C’è in queste parole l’eco di un lavoro di fondo che Francesco sta cercando di mettere in campo. Contrastare coloro che non accettano le conquiste del Concilio, coloro che ritengono il Concilio un tradimento della stessa dottrina della Chiesa. Il Papa chiede un cambiamento di mentalità: la dottrina cattolica non è una cosa data una volta per sempre, è piuttosto in evoluzione, e come tale va guardata. Si tratta di un cambiamento di prospettiva che riguarda tutta la Chiesa, donne e uomini per i quali il Vangelo va incarnato nella quotidianità, senza temere le nuove sfide del mondo.

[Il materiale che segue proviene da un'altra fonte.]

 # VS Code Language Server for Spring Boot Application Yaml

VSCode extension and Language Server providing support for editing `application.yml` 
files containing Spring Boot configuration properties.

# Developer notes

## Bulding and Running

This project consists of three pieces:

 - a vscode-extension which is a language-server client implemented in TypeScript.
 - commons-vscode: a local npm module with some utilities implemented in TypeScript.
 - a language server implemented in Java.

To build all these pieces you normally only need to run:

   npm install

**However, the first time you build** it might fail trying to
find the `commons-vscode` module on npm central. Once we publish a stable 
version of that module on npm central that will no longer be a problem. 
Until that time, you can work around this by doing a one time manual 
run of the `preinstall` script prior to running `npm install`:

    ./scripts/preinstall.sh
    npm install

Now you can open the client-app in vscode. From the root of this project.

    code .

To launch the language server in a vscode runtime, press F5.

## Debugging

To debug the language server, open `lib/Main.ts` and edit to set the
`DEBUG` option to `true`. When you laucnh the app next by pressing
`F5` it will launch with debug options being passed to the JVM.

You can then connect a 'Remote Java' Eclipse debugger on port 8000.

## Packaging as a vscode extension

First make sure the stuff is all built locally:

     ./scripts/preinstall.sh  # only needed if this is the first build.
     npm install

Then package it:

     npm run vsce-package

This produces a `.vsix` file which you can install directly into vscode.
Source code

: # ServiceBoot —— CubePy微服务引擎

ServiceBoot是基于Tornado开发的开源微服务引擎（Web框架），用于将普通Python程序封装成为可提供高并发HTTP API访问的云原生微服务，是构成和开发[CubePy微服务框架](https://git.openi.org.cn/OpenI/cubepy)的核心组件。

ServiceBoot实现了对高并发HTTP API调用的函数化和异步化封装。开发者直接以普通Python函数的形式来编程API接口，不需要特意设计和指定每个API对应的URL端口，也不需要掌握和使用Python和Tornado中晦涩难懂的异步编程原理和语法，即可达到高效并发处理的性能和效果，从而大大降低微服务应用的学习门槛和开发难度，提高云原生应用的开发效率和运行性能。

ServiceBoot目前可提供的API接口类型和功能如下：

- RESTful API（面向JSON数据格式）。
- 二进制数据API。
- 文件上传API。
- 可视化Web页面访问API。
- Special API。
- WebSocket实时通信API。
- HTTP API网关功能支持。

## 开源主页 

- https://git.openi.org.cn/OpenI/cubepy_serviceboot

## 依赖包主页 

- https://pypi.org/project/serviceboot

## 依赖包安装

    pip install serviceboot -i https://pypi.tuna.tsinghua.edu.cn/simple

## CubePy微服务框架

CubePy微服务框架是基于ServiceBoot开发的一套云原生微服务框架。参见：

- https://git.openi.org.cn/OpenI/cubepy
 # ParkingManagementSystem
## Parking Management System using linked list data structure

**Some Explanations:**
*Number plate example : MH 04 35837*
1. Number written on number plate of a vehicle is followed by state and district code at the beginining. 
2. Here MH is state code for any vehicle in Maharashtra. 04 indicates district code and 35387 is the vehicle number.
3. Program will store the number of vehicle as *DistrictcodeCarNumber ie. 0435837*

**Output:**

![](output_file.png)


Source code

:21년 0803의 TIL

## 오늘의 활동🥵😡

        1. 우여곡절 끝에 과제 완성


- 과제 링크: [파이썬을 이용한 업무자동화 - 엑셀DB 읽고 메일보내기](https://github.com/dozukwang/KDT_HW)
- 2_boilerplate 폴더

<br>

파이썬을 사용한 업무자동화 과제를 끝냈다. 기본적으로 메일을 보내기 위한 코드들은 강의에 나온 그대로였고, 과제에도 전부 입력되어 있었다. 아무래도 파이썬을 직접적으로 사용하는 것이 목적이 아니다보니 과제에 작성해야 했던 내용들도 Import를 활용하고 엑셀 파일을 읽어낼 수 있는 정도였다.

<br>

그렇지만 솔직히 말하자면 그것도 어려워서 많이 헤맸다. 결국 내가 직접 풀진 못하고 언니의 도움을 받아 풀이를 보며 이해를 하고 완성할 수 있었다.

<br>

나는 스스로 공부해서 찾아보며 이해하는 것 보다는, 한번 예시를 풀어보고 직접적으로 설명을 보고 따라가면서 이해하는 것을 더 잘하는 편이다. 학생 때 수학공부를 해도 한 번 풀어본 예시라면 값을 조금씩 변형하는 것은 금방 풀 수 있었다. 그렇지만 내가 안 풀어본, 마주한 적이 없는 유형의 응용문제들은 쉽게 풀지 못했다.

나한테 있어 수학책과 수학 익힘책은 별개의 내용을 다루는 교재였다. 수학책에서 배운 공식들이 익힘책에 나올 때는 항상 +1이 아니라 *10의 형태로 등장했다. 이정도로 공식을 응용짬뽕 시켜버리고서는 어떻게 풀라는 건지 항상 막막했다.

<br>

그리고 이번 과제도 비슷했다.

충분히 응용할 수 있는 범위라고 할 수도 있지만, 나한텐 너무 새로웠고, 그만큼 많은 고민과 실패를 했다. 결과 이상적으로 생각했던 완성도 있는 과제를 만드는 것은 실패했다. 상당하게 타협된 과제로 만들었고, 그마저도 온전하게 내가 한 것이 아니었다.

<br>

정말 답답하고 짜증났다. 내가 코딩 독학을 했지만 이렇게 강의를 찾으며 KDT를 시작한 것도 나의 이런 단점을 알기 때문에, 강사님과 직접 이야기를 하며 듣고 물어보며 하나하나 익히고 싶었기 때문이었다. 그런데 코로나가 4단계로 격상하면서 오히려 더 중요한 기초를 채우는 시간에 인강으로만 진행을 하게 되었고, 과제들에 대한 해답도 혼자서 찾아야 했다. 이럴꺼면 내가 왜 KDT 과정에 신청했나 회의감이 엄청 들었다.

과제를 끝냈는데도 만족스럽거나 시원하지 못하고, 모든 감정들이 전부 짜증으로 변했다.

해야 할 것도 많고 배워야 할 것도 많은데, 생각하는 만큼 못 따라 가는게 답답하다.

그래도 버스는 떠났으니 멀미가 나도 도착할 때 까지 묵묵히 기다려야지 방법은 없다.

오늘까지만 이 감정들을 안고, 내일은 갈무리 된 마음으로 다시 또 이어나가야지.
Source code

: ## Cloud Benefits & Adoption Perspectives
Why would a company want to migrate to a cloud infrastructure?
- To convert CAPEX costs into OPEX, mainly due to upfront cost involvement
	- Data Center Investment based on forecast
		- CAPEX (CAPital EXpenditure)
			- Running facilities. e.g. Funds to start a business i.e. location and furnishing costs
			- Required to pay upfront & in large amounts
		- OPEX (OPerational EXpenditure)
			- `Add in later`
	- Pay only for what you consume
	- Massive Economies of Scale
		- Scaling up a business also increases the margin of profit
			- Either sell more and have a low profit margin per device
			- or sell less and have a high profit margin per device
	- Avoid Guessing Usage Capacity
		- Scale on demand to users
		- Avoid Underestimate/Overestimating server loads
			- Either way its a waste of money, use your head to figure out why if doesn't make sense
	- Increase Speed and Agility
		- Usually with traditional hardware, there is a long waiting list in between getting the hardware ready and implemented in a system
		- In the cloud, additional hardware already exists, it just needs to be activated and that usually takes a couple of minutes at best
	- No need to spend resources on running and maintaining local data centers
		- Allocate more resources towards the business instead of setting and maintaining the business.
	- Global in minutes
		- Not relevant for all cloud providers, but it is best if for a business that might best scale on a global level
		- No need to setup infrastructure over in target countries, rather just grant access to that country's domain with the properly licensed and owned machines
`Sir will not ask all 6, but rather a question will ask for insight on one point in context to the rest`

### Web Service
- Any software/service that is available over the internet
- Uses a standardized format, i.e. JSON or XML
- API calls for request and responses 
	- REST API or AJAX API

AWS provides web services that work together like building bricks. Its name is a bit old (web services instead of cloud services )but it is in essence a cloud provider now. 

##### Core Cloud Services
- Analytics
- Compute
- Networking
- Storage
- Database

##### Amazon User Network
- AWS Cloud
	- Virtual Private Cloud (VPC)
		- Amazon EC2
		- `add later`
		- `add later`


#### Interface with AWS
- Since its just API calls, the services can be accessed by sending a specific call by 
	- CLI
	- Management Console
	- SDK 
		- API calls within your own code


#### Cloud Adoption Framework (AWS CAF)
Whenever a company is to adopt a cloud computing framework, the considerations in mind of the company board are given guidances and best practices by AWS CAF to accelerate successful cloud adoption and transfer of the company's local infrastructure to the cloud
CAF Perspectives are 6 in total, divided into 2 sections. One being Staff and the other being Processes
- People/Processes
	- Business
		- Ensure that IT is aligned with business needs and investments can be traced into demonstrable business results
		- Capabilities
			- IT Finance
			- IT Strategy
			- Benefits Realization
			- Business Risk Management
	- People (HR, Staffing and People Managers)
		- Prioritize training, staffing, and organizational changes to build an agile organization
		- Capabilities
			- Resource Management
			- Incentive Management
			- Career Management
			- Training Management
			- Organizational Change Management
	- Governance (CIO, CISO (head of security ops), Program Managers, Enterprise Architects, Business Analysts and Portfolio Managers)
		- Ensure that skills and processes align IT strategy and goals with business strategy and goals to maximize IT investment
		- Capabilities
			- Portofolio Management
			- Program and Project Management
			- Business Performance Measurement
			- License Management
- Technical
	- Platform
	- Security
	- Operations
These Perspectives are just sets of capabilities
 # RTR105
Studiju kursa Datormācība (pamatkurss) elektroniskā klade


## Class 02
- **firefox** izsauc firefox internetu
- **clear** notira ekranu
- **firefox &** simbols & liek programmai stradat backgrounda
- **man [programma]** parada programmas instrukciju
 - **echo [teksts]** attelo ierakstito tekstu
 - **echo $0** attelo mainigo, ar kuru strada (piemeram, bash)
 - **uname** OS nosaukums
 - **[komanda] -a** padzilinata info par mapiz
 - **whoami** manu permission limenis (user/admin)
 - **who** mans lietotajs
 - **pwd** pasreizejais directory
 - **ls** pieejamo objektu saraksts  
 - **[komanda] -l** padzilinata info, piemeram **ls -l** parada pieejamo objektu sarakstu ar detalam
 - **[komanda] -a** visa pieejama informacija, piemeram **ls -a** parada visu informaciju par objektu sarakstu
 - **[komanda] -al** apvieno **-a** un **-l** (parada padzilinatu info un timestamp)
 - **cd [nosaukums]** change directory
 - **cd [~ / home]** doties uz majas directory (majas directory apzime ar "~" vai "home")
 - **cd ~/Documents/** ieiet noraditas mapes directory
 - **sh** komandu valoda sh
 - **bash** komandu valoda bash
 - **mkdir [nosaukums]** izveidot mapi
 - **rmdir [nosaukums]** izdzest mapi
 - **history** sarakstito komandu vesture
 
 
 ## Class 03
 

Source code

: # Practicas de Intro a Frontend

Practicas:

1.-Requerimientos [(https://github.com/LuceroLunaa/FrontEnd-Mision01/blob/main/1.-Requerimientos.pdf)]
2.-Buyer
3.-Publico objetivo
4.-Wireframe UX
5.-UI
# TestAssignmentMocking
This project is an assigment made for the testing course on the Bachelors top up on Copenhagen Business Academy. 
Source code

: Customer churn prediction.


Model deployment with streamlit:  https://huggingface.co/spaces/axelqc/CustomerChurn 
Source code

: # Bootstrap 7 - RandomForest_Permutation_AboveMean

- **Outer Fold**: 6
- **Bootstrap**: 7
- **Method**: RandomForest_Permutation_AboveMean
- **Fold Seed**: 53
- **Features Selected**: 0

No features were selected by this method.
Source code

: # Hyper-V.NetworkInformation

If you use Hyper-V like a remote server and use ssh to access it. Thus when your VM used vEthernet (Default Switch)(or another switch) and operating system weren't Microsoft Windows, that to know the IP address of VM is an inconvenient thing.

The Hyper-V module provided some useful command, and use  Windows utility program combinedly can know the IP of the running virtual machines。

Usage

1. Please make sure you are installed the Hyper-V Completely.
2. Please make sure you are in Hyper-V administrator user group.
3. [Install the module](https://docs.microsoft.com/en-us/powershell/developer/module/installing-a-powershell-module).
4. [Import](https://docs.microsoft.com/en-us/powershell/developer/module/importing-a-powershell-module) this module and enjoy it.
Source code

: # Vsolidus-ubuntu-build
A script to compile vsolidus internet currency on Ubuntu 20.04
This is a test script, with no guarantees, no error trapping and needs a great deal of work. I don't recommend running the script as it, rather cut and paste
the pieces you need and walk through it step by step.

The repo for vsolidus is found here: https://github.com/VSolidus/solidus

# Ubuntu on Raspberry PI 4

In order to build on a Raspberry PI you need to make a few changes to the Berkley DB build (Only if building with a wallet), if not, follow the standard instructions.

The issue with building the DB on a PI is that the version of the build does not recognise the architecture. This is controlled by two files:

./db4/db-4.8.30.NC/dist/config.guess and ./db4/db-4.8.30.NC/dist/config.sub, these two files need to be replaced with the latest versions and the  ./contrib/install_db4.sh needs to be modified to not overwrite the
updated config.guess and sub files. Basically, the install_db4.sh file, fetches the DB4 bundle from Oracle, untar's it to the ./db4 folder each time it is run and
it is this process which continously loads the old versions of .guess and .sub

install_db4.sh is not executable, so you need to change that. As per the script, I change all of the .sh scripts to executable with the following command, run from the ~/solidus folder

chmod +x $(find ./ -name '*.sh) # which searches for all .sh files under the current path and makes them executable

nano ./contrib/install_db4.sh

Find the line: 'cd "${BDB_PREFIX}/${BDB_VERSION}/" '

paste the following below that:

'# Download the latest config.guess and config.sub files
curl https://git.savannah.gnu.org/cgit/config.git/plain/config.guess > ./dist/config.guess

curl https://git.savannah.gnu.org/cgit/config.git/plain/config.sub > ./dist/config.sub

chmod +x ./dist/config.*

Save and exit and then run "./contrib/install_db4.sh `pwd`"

Non esiste una guerra “santa”
Oltre ai problemi interni ci sono quelli esterni. Da sempre la diplomazia della Santa Sede lavora per la pace in tutto il mondo. Tutti gli sforzi sono oggi per il conflitto in Ucraina. Il Papa sta cercando una strada per il dialogo. Sa bene chi è l’aggressore ma nel contempo non vuole provocarlo, anzi anche con lui cerca una mediazione. E insieme condanna tutti coloro che cercano di giustificare il conflitto nel nome di Dio. Non lo cita direttamente ma è chiaro in queste parole il riferimento al patriarca ortodosso di Mosca Kirill che più volte ha parlato di guerra "santa": "Mai come in questo momento – dice - sentiamo un grande desiderio di pace, mai. Penso alla martoriata Ucraina, ma anche a tanti conflitti che sono in atto in diverse parti del mondo. La guerra e la violenza sono sempre un fallimento. La religione non deve prestarsi ad alimentare conflitti. Il Vangelo è sempre Vangelo di pace, e in nome di nessun Dio si può dichiarare “santa” una guerra. Dove regnano morte, divisione, conflitto, dolore innocente, lì noi possiamo solo riconoscere Gesù crocifisso. E in questo momento è proprio a chi più soffre che vorrei si rivolga il nostro pensiero".